Fathoms: The World in the Whale | Rebecca Giggs #AWW


Fathoms: The World in the Whale was a recent binge read. 

The weather had turned suddenly cold and it was bleak outside. Curling up on the lounge with a throw rug and a good book was the only logical response. Rebecca Giggs was the perfect companion for such a session - engaging, personable and extremely thorough. Her writing was a bright spark, a little bit of magic and poetry on a dull day. Full of the wonder and majesty of the natural world, and the world of the whale in particular. Sadly, it was also a tale of destruction, as her research led her down a rabbit hole of death, illness, pollution and environmental degradation. 

Told as narrative non-fiction, Giggs was on a personal mission to understand why whales beach themselves. She shares her journey - all the discoveries, the joys and the heartaches - to show us and to remind us how interconnected every living thing is on this planet we all inhabit. 

This is the kind of non-fiction I love. It's intimate, yet scientific; it's lyrical and philosophical; it's passionate and reasonable. I learnt a lot and have been left with a lot to ponder. Giggs is not able to answer all the questions she poses.
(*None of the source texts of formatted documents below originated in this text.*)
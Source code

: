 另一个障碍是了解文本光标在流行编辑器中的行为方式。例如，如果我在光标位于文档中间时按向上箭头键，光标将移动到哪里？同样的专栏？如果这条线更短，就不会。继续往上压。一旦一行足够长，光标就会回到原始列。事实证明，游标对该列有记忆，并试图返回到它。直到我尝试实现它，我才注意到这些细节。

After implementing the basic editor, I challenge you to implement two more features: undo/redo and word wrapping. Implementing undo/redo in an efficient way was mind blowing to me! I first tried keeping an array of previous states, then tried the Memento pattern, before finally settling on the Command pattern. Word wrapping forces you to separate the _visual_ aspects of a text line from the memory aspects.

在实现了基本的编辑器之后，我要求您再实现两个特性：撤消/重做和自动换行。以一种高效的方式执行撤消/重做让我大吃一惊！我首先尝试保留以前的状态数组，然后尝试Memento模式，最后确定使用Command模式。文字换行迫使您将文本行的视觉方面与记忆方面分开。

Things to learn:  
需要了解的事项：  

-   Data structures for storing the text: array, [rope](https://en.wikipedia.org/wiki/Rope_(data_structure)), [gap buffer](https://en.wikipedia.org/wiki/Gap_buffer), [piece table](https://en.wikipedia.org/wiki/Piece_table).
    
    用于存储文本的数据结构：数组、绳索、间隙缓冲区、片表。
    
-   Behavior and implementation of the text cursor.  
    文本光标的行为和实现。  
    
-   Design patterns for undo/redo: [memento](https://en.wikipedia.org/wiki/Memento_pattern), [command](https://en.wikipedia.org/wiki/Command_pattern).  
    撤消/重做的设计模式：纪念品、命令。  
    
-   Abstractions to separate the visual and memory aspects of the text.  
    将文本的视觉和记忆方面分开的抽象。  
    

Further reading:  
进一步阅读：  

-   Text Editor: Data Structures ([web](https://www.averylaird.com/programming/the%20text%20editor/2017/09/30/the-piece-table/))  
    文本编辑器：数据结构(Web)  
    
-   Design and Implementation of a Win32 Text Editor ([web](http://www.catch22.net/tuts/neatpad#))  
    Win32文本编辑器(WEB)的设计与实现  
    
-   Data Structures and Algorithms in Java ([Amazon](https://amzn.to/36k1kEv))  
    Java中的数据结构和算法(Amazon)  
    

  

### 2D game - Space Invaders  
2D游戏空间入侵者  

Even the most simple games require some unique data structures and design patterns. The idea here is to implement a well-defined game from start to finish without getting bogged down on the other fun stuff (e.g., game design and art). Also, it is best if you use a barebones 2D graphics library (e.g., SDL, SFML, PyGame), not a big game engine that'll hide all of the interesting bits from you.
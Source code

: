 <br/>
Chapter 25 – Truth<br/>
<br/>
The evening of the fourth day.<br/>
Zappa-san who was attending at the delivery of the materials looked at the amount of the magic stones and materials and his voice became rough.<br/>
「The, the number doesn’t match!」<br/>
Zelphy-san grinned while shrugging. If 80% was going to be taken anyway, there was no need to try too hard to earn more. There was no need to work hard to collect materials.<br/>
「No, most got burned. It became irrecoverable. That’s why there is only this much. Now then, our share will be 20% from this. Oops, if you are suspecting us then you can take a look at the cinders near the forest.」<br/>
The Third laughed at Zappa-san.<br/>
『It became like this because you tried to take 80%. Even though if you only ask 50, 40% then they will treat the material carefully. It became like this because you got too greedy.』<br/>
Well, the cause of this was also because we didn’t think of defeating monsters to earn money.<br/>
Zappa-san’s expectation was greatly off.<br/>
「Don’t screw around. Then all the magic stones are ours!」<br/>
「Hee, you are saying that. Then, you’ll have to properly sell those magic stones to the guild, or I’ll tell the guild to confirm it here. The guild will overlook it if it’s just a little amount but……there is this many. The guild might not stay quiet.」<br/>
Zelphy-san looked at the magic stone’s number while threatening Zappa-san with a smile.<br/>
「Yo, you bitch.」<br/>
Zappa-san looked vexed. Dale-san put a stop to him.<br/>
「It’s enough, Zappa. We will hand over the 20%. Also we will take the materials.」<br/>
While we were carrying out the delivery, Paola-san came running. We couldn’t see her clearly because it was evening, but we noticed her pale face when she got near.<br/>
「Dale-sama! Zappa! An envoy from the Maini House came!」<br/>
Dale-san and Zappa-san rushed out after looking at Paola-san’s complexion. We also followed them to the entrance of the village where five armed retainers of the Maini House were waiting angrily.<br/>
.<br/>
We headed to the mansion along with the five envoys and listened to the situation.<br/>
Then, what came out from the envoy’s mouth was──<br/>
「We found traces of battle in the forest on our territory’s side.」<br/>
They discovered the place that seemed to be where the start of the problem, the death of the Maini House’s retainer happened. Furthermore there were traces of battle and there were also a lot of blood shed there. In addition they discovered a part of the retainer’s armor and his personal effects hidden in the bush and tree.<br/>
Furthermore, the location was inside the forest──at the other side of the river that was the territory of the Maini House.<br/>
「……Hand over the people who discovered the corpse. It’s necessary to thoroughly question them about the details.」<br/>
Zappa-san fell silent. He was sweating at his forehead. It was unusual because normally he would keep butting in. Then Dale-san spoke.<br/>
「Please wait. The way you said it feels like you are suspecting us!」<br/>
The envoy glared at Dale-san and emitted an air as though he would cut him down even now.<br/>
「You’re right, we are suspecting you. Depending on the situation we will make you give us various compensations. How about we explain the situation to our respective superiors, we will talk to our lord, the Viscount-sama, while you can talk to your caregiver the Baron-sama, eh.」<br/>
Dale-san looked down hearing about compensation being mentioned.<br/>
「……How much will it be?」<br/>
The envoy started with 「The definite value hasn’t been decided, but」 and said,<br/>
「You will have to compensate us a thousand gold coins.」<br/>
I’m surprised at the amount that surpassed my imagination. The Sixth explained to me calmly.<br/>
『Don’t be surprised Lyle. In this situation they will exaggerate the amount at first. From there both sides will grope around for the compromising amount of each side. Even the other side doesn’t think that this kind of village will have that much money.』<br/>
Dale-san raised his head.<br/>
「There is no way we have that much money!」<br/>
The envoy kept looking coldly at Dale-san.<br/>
This is not a flaw in the book, it's simply a sign that we lack sufficient evidence and knowledge to fully understand another organism. 

Below are my notes for future reference. I urge you to read it for yourself though. You can thank me later.
  • Why do whales beach themselves?
    • Natural phenomena
      • sick?
      • the weakest in the pod? Natural selection?
    • Conspiracy theories
      • shooting stars, comets & meterorites?
      • Naval operations & military sonar that frightens the whales
      • "the assumption that deeper streams of logic undercut the frail authority of science."
  • Why have whales started eating the wrong things?
    • plastic, debris
    • heavy metals, pesticides, fertilisers, PCB's
    • "Estuarine beluga in Canada had been discovered to be so noxious that their carcasses were classed as toxic waste for disposal."
  • whalefall
    • when a whale expires mid-ocean and eventually sinks & decomposes on the descent, eaten & nibbled on by birds, fish, crabs & sharks (consuming the toxic chemicals in the whales blubber and body).
    • "it is as though the whale were a pinata cracked open, flinging bright treasures"
    • "over 200 different species can occupy the frame of one whale carcass."
    • "the death of a whale proves meaningful to a vibrant host of dependent creatures, even as it may look senseless from the shore
  • what happens when we "pollute not just places, but organisms"?
  • petroglyphs "capturing the likeness of another creature implies an imaginative or emotional relationship that exceeds the exigencies of survival"
Helen McGrath | Whale petroglyph Yerroulbine/Balls Head, Sydney
    • "a petroglyph denoted an intention to generate, or invite change. A petroglyph spoke to the future."
    • "Shallow, and growing ever shallower as a result of erosion, a time will come when the whale will lift out of the rock completely. Lichens stipple its head."
  • defaunation "the loss of a place's absolute animalness...a depletion of abundance"
    • what are the effects of "reducing animal populations - for those animals, their ecosystems, and the cultures that are nourished by them."
    • "One underrepresented truth of the world: things that have been removed from the past exert the pressure on the present moment, just as much as the things that persist."
  • whale ecotourism industry "we've come to see what we've saved."
    • "to contemplate our own species' capacity for temperance. Each cetacean is an evidentiary exhibit of both human care and the resilience of wilderness."
  • John Berger (1977) Why Look at Animals?
    • "People, confronted by other species, typically reactivate their self-awareness and superiority. They remember that they are, on a fundamental level, a different kind of animal from the animal they are looking at."
  • Augenblick "the feeling of a second as measured by a slow eye-blink"
  • Cute aggression "a violent impulse towards pictures of adorable animals."
  • Chapter: Kitsch Interior - interspersed with examples of specific whales and what was discovered in their stomachs after they died (tracksuit pants, golf balls, surgical gloves, a plastic bucket, a car engine cover, synthetic netting, shredded balloons, dvd case, disposable cigarette lighters, rice sacks).
  • "The existence of parasites makes evident the porousness, the uncontained qualities, of life; these things that move under the traction of their own will, into and out of, and across all animals."
    • "These creatures are not knowable...the parasite also inched me towards thinking of animals themselves as environments, and nature as a process....They are the shapeshifters of our Earth, blurring the edges, kicking the insides out." Something we've all been reminded of this year as a virus, another unknowable creature, shapeshifted from one animal to another and kicked us from the inside out.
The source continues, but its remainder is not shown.